Big Data has become a focal point for college IT departments.
The storing, management, and security of Big Data is of paramount importance to colleges and universities, with many schools using the reams of student data to stem dropout rates and identify at-risk students, among other uses.
Big Data extends well beyond the walls of the Ivory Tower. Every day, another 2.5 quintillion bytes of online information is created. This data can be used to find patterns in student learning and help quickly diagnose patients and track consumer trends.
In fact, researchers in the University of California system recently created a platform to make sense of all of this information without a way to store and analyze it. By using large, “shared-nothing” computing clusters – a system where each computer node is self-sufficient and not relying on one other – the Big Data platform can better process the large volume of data.
Jose Ferreira, founder and CEO of Knewton, an adaptive learning company, released a list July 18 of five types of Big Data that matter most in education, providing a summary of how this sort of data is critical to the future of higher education.
“Education has always had the capacity to produce a tremendous amount of data, more than maybe any other industry,” Ferreira wrote. “First, academic study requires many hours of schoolwork and homework, 5+ days per week, for years. These extended interactions with materials produce a huge quantity of information. Second, education content is tailor-made for big data, generating cascade effects of insights thanks to the high correlation between concepts.”
Here’s his list of the five kinds of Big Data that matter the most.

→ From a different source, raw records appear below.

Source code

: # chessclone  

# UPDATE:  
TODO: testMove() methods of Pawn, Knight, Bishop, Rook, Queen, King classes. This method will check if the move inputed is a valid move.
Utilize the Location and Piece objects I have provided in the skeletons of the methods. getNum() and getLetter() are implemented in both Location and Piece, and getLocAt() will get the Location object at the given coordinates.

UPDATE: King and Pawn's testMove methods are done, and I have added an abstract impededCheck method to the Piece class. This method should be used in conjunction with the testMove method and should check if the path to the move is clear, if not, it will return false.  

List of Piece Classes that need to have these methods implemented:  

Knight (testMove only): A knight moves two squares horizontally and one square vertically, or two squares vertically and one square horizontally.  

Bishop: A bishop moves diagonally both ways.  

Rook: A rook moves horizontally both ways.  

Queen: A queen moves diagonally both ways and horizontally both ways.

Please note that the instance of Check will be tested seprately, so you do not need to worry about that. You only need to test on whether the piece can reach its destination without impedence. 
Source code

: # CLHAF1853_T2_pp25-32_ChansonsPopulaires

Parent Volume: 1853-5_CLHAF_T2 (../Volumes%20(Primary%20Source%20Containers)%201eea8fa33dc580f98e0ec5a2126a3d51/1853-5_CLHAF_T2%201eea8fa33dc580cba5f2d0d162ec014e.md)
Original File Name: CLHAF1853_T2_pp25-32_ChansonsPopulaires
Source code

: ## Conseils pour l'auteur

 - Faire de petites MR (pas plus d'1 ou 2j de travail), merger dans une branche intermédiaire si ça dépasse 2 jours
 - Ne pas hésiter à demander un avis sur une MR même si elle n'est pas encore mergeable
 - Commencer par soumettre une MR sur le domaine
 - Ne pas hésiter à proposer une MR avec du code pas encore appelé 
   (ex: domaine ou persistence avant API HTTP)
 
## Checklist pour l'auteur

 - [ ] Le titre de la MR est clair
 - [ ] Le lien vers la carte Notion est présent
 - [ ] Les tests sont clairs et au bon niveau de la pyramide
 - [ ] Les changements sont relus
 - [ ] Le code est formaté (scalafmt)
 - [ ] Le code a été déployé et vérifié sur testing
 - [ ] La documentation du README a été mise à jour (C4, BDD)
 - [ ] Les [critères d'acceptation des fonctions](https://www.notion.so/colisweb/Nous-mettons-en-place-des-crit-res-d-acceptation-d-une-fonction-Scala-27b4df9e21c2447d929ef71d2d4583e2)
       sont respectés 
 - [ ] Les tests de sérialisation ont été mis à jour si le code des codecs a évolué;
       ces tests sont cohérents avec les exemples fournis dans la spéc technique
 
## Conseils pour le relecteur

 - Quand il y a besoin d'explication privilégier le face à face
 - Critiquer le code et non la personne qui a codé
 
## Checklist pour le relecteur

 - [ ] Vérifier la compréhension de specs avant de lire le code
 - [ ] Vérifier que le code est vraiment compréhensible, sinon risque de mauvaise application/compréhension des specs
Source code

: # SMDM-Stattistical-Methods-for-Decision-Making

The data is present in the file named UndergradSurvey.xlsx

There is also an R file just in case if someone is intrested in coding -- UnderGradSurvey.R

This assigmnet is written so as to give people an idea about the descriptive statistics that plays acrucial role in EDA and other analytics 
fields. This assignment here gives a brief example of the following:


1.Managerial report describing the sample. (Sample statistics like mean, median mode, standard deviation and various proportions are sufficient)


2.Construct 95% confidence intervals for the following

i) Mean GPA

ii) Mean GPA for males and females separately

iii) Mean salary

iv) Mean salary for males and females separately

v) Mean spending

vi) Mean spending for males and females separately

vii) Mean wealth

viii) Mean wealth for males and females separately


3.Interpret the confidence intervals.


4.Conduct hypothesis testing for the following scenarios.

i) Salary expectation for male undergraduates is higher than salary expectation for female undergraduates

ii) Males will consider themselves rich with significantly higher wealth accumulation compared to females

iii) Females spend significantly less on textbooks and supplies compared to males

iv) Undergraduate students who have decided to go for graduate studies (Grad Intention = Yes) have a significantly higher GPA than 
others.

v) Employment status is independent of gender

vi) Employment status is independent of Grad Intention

1) Identity Data: Identifying who students are, and whether their allowed to use a certain application. This kind of data is also used to determine what administrative rights a person might have on campus, along with their socioeconomic status.
2) User Interaction Data: This includes data like engagement metrics, click rate, page views, and bounce rate. “These metrics have long been the cornerstone of internet optimization for consumer web companies, which use them to improve user experience and retention. This is the easiest to collect of the data sets that affect student outcomes. Everyone who creates an online app can and should get this for themselves,” Ferreira wrote.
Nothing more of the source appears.